§ Your goal
Filter this data down to the lines that hold "console", and copy them.

==== Material supplied

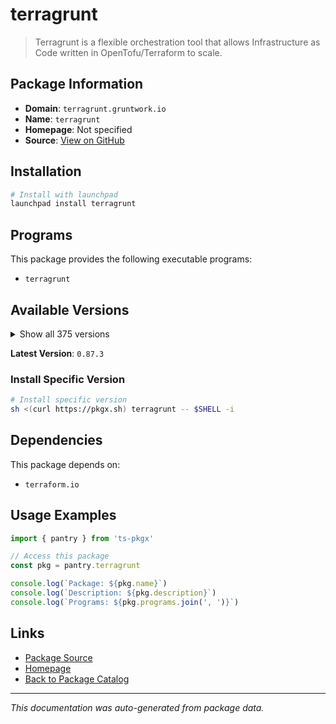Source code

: # terragrunt

> Terragrunt is a flexible orchestration tool that allows Infrastructure as Code written in OpenTofu/Terraform to scale.

## Package Information

- **Domain**: `terragrunt.gruntwork.io`
- **Name**: `terragrunt`
- **Homepage**: Not specified
- **Source**: [View on GitHub](https://github.com/pkgxdev/pantry/tree/main/projects/terragrunt.gruntwork.io/package.yml)

## Installation

```bash
# Install with launchpad
launchpad install terragrunt
```

## Programs

This package provides the following executable programs:

- `terragrunt`

## Available Versions

<details>
<summary>Show all 375 versions</summary>

- `0.87.3`, `0.87.2`, `0.87.1`, `0.87.0`, `0.86.3`
- `0.86.2`, `0.86.1`, `0.86.0`, `0.85.1`, `0.85.0`
- `0.84.1`, `0.84.0`, `0.83.2`, `0.83.1`, `0.83.0`
- `0.82.4`, `0.82.3`, `0.82.2`, `0.82.1`, `0.82.0`
- `0.81.10`, `0.81.9`, `0.81.8`, `0.81.7`, `0.81.6`
- `0.81.5`, `0.81.4`, `0.81.3`, `0.81.2`, `0.81.1`
- `0.81.0`, `0.80.4`, `0.80.3`, `0.80.2`, `0.80.1`
- `0.80.0`, `0.79.3`, `0.79.2`, `0.79.1`, `0.79.0`
- `0.78.4`, `0.78.3`, `0.78.2`, `0.78.1`, `0.78.0`
- `0.77.22`, `0.77.21`, `0.77.20`, `0.77.19`, `0.77.18`
- `0.77.17`, `0.77.16`, `0.77.15`, `0.77.14`, `0.77.13`
- `0.77.12`, `0.77.11`, `0.77.10`, `0.77.9`, `0.77.8`
- `0.77.7`, `0.77.6`, `0.77.5`, `0.77.4`, `0.77.3`
- `0.77.2`, `0.77.1`, `0.77.0`, `0.76.8`, `0.76.7`
- `0.76.6`, `0.76.5`, `0.76.4`, `0.76.3`, `0.76.2`
- `0.76.1`, `0.76.0`, `0.75.10`, `0.75.9`, `0.75.8`
- `0.75.7`, `0.75.6`, `0.75.5`, `0.75.4`, `0.75.3`
- `0.75.2`, `0.75.1`, `0.75.0`, `0.74.0`, `0.73.16`
- `0.73.15`, `0.73.14`, `0.73.13`, `0.73.12`, `0.73.11`
- `0.73.10`, `0.73.9`, `0.73.8`, `0.73.7`, `0.73.6`
- `0.73.5`, `0.73.4`, `0.73.3`, `0.73.2`, `0.73.1`
- `0.73.0`, `0.72.9`, `0.72.8`, `0.72.6`, `0.72.5`
- `0.72.4`, `0.72.3`, `0.72.2`, `0.72.1`, `0.72.0`
- `0.71.5`, `0.71.4`, `0.71.3`, `0.71.2`, `0.71.1`
- `0.71.0`, `0.70.4`, `0.70.3`, `0.70.2`, `0.70.1`
- `0.70.0`, `0.69.13`, `0.69.12`, `0.69.11`, `0.69.10`
- `0.69.9`, `0.69.8`, `0.69.7`, `0.69.6`, `0.69.5`
- `0.69.3`, `0.69.2`, `0.69.1`, `0.69.0`, `0.68.17`
- `0.68.16`, `0.68.15`, `0.68.14`, `0.68.13`, `0.68.12`
- `0.68.10`, `0.68.9`, `0.68.8`, `0.68.7`, `0.68.6`
- `0.68.5`, `0.68.4`, `0.68.3`, `0.68.2`, `0.68.1`
- `0.68.0`, `0.67.16`, `0.67.15`, `0.67.14`, `0.67.13`
- `0.67.12`, `0.67.11`, `0.67.10`, `0.67.9`, `0.67.8`
- `0.67.7`, `0.67.6`, `0.67.5`, `0.67.4`, `0.67.3`
- `0.67.2`, `0.67.1`, `0.67.0`, `0.66.9`, `0.66.8`
- `0.66.7`, `0.66.6`, `0.66.5`, `0.66.4`, `0.66.3`
- `0.66.2`, `0.66.1`, `0.66.0`, `0.65.0`, `0.64.5`
- `0.64.4`, `0.64.3`, `0.64.2`, `0.64.1`, `0.64.0`
- `0.63.8`, `0.63.7`, `0.63.6`, `0.63.5`, `0.63.4`
- `0.63.3`, `0.63.2`, `0.63.1`, `0.63.0`, `0.62.3`
- `0.62.2`, `0.62.1`, `0.62.0`, `0.61.1`, `0.61.0`
- `0.60.1`, `0.60.0`, `0.59.7`, `0.59.6`, `0.59.5`
- `0.59.4`, `0.59.3`, `0.59.2`, `0.59.1`, `0.59.0`
- `0.58.16`, `0.58.15`, `0.58.14`, `0.58.13`, `0.58.12`
- `0.58.11`, `0.58.10`, `0.58.9`, `0.58.8`, `0.58.7`
- `0.58.6`, `0.58.5`, `0.58.4`, `0.58.3`, `0.58.2`
- `0.58.1`, `0.58.0`, `0.57.13`, `0.57.12`, `0.57.11`
- `0.57.10`, `0.57.9`, `0.57.8`, `0.57.7`, `0.57.6`
- `0.57.5`, `0.57.4`, `0.57.3`, `0.57.2`, `0.57.1`
- `0.57.0`, `0.56.5`, `0.56.4`, `0.56.3`, `0.56.2`
- `0.56.1`, `0.56.0`, `0.55.21`, `0.55.20`, `0.55.19`
- `0.55.18`, `0.55.17`, `0.55.16`, `0.55.15`, `0.55.14`
- `0.55.13`, `0.55.12`, `0.55.11`, `0.55.10`, `0.55.9`
- `0.55.8`, `0.55.7`, `0.55.6`, `0.55.5`, `0.55.4`
- `0.55.3`, `0.55.2`, `0.55.1`, `0.55.0`, `0.54.22`
- `0.54.21`, `0.54.20`, `0.54.19`, `0.54.18`, `0.54.17`
- `0.54.16`, `0.54.15`, `0.54.14`, `0.54.13`, `0.54.12`
- `0.54.11`, `0.54.10`, `0.54.9`, `0.54.8`, `0.54.7`
- `0.54.6`, `0.54.5`, `0.54.4`, `0.54.3`, `0.54.2`
- `0.54.1`, `0.54.0`, `0.53.8`, `0.53.7`, `0.53.6`
- `0.53.5`, `0.53.4`, `0.53.3`, `0.53.2`, `0.53.1`
- `0.53.0`, `0.52.7`, `0.52.6`, `0.52.5`, `0.52.4`
- `0.52.3`, `0.52.2`, `0.52.1`, `0.52.0`, `0.51.9`
- `0.51.8`, `0.51.7`, `0.51.6`, `0.51.5`, `0.51.4`
- `0.51.3`, `0.51.2`, `0.51.1`, `0.51.0`, `0.50.17`
- `0.50.16`, `0.50.15`, `0.50.14`, `0.50.13`, `0.50.12`
- `0.50.11`, `0.50.10`, `0.50.9`, `0.50.8`, `0.50.7`
- `0.50.6`, `0.50.5`, `0.50.4`, `0.50.3`, `0.50.2`
- `0.50.1`, `0.50.0`, `0.49.1`, `0.49.0`, `0.48.6`
- `0.48.5`, `0.48.4`, `0.48.3`, `0.48.2`, `0.48.1`
- `0.48.0`, `0.47.0`, `0.46.3`, `0.46.2`, `0.46.1`
- `0.46.0`, `0.45.18`, `0.45.17`, `0.45.16`, `0.45.15`
- `0.45.14`, `0.45.13`, `0.45.12`, `0.45.11`, `0.45.10`
- `0.45.9`, `0.45.8`, `0.45.7`, `0.45.6`, `0.45.5`
- `0.45.4`, `0.45.3`, `0.45.2`, `0.45.1`, `0.45.0`

</details>

**Latest Version**: `0.87.3`

### Install Specific Version

```bash
# Install specific version
sh <(curl https://pkgx.sh) terragrunt -- $SHELL -i
```

## Dependencies

This package depends on:

- `terraform.io`

## Usage Examples

```typescript
import { pantry } from 'ts-pkgx'

// Access this package
const pkg = pantry.terragrunt

console.log(`Package: ${pkg.name}`)
console.log(`Description: ${pkg.description}`)
console.log(`Programs: ${pkg.programs.join(', ')}`)
```

## Links

- [Package Source](https://github.com/pkgxdev/pantry/tree/main/projects/terragrunt.gruntwork.io/package.yml)
- [Homepage](#)
- [Back to Package Catalog](../../package-catalog.md)

---

*This documentation was auto-generated from package data.*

========

§ The answer
console.log(`Package: ${pkg.name}`)
console.log(`Description: ${pkg.description}`)
console.log(`Programs: ${pkg.programs.join(', ')}`)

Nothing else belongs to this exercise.